**** RECORDS FOR THIS TASK ****

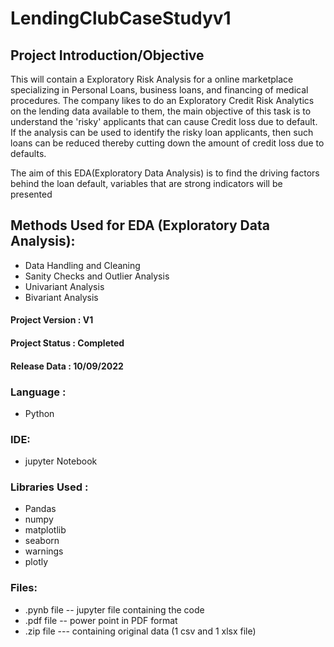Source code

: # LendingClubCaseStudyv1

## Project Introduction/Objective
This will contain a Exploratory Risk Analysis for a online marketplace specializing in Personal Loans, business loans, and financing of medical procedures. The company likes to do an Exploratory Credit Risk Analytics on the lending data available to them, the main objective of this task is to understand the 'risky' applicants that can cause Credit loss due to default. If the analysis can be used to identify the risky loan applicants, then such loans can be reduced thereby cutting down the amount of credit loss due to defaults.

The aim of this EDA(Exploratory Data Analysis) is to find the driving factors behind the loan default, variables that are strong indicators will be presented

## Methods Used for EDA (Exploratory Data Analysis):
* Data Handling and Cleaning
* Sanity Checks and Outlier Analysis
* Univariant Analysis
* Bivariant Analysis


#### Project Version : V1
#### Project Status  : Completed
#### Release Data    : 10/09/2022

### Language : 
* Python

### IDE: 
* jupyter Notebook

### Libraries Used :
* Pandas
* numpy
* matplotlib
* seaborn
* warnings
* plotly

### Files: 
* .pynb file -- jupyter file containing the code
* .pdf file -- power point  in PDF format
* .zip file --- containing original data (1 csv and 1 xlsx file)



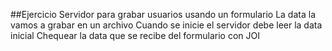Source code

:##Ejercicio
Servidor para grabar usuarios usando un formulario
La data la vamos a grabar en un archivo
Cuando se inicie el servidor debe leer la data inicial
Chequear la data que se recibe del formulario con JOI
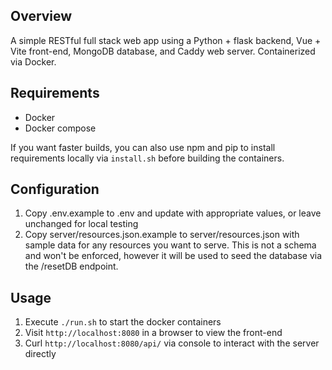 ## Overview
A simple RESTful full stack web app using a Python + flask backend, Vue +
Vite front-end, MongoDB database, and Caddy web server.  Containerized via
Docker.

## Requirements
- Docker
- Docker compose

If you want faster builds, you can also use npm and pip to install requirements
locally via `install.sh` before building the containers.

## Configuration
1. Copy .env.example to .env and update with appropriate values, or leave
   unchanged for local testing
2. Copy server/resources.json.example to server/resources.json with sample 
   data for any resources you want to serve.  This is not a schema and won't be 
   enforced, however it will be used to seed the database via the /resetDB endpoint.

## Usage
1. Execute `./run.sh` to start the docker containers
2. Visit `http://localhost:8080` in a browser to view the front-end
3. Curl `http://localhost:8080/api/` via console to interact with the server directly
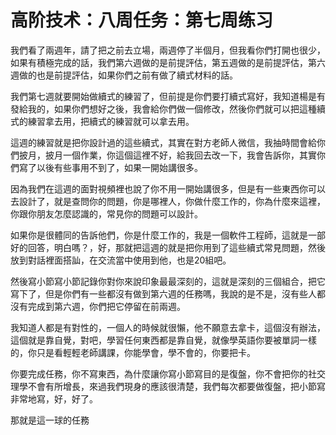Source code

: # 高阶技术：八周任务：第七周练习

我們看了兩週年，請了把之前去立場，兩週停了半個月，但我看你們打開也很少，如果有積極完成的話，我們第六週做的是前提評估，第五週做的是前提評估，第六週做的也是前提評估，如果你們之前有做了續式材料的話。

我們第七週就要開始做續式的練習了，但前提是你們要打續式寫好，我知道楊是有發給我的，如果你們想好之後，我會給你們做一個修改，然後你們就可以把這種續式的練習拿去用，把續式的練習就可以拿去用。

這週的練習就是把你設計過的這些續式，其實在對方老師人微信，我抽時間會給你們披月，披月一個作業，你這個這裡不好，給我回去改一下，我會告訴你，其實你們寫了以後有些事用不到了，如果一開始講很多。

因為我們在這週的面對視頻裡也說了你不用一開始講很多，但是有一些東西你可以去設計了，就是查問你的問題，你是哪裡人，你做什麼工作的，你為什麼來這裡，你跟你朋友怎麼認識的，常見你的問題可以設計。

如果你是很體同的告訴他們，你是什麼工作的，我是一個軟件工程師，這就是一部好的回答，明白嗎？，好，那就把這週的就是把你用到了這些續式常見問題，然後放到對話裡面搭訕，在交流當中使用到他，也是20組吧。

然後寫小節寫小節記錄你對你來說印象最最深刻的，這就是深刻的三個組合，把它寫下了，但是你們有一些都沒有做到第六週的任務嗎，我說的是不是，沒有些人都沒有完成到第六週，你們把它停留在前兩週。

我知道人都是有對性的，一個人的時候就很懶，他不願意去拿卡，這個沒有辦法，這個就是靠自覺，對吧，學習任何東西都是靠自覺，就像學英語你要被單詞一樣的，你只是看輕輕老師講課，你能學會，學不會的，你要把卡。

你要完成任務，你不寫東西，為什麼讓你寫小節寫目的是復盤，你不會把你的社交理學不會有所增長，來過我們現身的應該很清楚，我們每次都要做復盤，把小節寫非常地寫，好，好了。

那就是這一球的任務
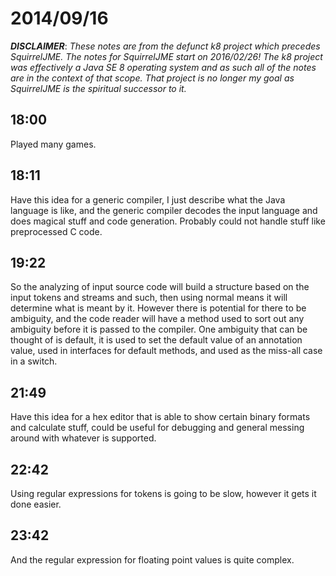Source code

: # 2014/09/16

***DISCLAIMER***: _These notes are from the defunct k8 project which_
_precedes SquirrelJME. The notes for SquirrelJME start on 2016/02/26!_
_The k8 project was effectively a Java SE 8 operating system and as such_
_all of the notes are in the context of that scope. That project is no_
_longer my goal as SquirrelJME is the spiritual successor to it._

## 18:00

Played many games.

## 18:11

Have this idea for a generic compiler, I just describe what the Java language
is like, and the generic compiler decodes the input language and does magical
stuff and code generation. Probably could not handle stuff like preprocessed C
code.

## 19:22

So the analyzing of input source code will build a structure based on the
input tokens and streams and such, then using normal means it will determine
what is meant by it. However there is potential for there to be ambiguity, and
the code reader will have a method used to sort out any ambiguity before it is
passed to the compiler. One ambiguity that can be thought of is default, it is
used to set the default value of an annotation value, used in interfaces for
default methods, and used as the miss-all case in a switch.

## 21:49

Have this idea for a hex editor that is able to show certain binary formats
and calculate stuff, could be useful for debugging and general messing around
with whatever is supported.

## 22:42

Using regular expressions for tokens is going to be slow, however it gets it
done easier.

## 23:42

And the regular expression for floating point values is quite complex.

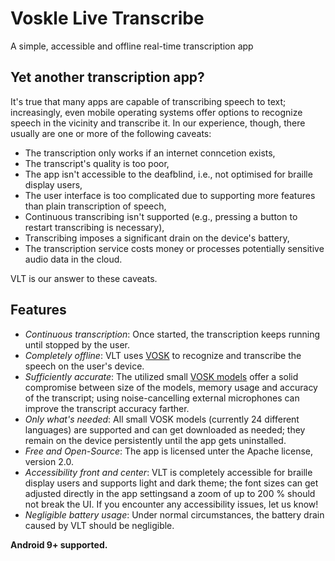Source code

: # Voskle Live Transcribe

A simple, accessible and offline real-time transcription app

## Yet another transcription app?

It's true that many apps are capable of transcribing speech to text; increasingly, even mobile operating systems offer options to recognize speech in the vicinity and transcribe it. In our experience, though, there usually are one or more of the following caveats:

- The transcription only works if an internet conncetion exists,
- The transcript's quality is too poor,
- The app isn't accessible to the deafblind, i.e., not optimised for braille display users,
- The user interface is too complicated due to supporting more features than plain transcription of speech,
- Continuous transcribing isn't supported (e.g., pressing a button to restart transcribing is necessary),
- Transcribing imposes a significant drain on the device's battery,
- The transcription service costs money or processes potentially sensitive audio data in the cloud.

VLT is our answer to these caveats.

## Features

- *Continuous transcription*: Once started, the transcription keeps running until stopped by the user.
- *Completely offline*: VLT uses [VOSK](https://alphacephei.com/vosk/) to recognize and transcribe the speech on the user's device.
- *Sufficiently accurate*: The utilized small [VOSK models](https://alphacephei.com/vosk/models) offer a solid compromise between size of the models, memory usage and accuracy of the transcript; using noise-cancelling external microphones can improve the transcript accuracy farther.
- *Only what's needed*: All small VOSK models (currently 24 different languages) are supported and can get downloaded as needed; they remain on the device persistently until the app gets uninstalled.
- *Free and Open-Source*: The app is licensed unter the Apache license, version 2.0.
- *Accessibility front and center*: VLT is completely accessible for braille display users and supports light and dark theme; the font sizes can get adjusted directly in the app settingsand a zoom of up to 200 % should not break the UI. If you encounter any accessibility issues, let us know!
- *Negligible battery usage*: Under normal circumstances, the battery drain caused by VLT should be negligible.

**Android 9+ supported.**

****

TASK ITEM: Reproduce every line above as written, skipping pictures.

ANSWER SECTION:
Source code

: # LendingClubCaseStudyv1

## Project Introduction/Objective
This will contain a Exploratory Risk Analysis for a online marketplace specializing in Personal Loans, business loans, and financing of medical procedures. The company likes to do an Exploratory Credit Risk Analytics on the lending data available to them, the main objective of this task is to understand the 'risky' applicants that can cause Credit loss due to default. If the analysis can be used to identify the risky loan applicants, then such loans can be reduced thereby cutting down the amount of credit loss due to defaults.

The aim of this EDA(Exploratory Data Analysis) is to find the driving factors behind the loan default, variables that are strong indicators will be presented

## Methods Used for EDA (Exploratory Data Analysis):
* Data Handling and Cleaning
* Sanity Checks and Outlier Analysis
* Univariant Analysis
* Bivariant Analysis


#### Project Version : V1
#### Project Status  : Completed
#### Release Data    : 10/09/2022

### Language : 
* Python

### IDE: 
* jupyter Notebook

### Libraries Used :
* Pandas
* numpy
* matplotlib
* seaborn
* warnings
* plotly

### Files: 
* .pynb file -- jupyter file containing the code
* .pdf file -- power point  in PDF format
* .zip file --- containing original data (1 csv and 1 xlsx file)



Source code

:##Ejercicio
Servidor para grabar usuarios usando un formulario
La data la vamos a grabar en un archivo
Cuando se inicie el servidor debe leer la data inicial
Chequear la data que se recibe del formulario con JOI
 ## Overview
A simple RESTful full stack web app using a Python + flask backend, Vue +
Vite front-end, MongoDB database, and Caddy web server.  Containerized via
Docker.

## Requirements
- Docker
- Docker compose

If you want faster builds, you can also use npm and pip to install requirements
locally via `install.sh` before building the containers.

## Configuration
1. Copy .env.example to .env and update with appropriate values, or leave
   unchanged for local testing
2. Copy server/resources.json.example to server/resources.json with sample 
   data for any resources you want to serve.  This is not a schema and won't be 
   enforced, however it will be used to seed the database via the /resetDB endpoint.

## Usage
1. Execute `./run.sh` to start the docker containers
2. Visit `http://localhost:8080` in a browser to view the front-end
3. Curl `http://localhost:8080/api/` via console to interact with the server directly
Source code

: # 高阶技术：八周任务：第七周练习

我們看了兩週年，請了把之前去立場，兩週停了半個月，但我看你們打開也很少，如果有積極完成的話，我們第六週做的是前提評估，第五週做的是前提評估，第六週做的也是前提評估，如果你們之前有做了續式材料的話。

我們第七週就要開始做續式的練習了，但前提是你們要打續式寫好，我知道楊是有發給我的，如果你們想好之後，我會給你們做一個修改，然後你們就可以把這種續式的練習拿去用，把續式的練習就可以拿去用。

這週的練習就是把你設計過的這些續式，其實在對方老師人微信，我抽時間會給你們披月，披月一個作業，你這個這裡不好，給我回去改一下，我會告訴你，其實你們寫了以後有些事用不到了，如果一開始講很多。

因為我們在這週的面對視頻裡也說了你不用一開始講很多，但是有一些東西你可以去設計了，就是查問你的問題，你是哪裡人，你做什麼工作的，你為什麼來這裡，你跟你朋友怎麼認識的，常見你的問題可以設計。

如果你是很體同的告訴他們，你是什麼工作的，我是一個軟件工程師，這就是一部好的回答，明白嗎？，好，那就把這週的就是把你用到了這些續式常見問題，然後放到對話裡面搭訕，在交流當中使用到他，也是20組吧。

然後寫小節寫小節記錄你對你來說印象最最深刻的，這就是深刻的三個組合，把它寫下了，但是你們有一些都沒有做到第六週的任務嗎，我說的是不是，沒有些人都沒有完成到第六週，你們把它停留在前兩週。

我知道人都是有對性的，一個人的時候就很懶，他不願意去拿卡，這個沒有辦法，這個就是靠自覺，對吧，學習任何東西都是靠自覺，就像學英語你要被單詞一樣的，你只是看輕輕老師講課，你能學會，學不會的，你要把卡。

你要完成任務，你不寫東西，為什麼讓你寫小節寫目的是復盤，你不會把你的社交理學不會有所增長，來過我們現身的應該很清楚，我們每次都要做復盤，把小節寫非常地寫，好，好了。

那就是這一球的任務
Source code

: # 2014/09/16

***DISCLAIMER***: _These notes are from the defunct k8 project which_
_precedes SquirrelJME. The notes for SquirrelJME start on 2016/02/26!_
_The k8 project was effectively a Java SE 8 operating system and as such_
_all of the notes are in the context of that scope. That project is no_
_longer my goal as SquirrelJME is the spiritual successor to it._

## 18:00

Played many games.

## 18:11

Have this idea for a generic compiler, I just describe what the Java language
is like, and the generic compiler decodes the input language and does magical
stuff and code generation. Probably could not handle stuff like preprocessed C
code.

## 19:22

So the analyzing of input source code will build a structure based on the
input tokens and streams and such, then using normal means it will determine
what is meant by it. However there is potential for there to be ambiguity, and
the code reader will have a method used to sort out any ambiguity before it is
passed to the compiler. One ambiguity that can be thought of is default, it is
used to set the default value of an annotation value, used in interfaces for
default methods, and used as the miss-all case in a switch.

## 21:49

Have this idea for a hex editor that is able to show certain binary formats
and calculate stuff, could be useful for debugging and general messing around
with whatever is supported.

## 22:42

Using regular expressions for tokens is going to be slow, however it gets it
done easier.

## 23:42

And the regular expression for floating point values is quite complex.

Source code

: # Voskle Live Transcribe

A simple, accessible and offline real-time transcription app

## Yet another transcription app?

It's true that many apps are capable of transcribing speech to text; increasingly, even mobile operating systems offer options to recognize speech in the vicinity and transcribe it. In our experience, though, there usually are one or more of the following caveats:

- The transcription only works if an internet conncetion exists,
- The transcript's quality is too poor,
- The app isn't accessible to the deafblind, i.e., not optimised for braille display users,
- The user interface is too complicated due to supporting more features than plain transcription of speech,
- Continuous transcribing isn't supported (e.g., pressing a button to restart transcribing is necessary),
- Transcribing imposes a significant drain on the device's battery,
- The transcription service costs money or processes potentially sensitive audio data in the cloud.

VLT is our answer to these caveats.

## Features

- *Continuous transcription*: Once started, the transcription keeps running until stopped by the user.
- *Completely offline*: VLT uses [VOSK](https://alphacephei.com/vosk/) to recognize and transcribe the speech on the user's device.
- *Sufficiently accurate*: The utilized small [VOSK models](https://alphacephei.com/vosk/models) offer a solid compromise between size of the models, memory usage and accuracy of the transcript; using noise-cancelling external microphones can improve the transcript accuracy farther.
- *Only what's needed*: All small VOSK models (currently 24 different languages) are supported and can get downloaded as needed; they remain on the device persistently until the app gets uninstalled.
- *Free and Open-Source*: The app is licensed unter the Apache license, version 2.0.
- *Accessibility front and center*: VLT is completely accessible for braille display users and supports light and dark theme; the font sizes can get adjusted directly in the app settingsand a zoom of up to 200 % should not break the UI. If you encounter any accessibility issues, let us know!
- *Negligible battery usage*: Under normal circumstances, the battery drain caused by VLT should be negligible.

**Android 9+ supported.**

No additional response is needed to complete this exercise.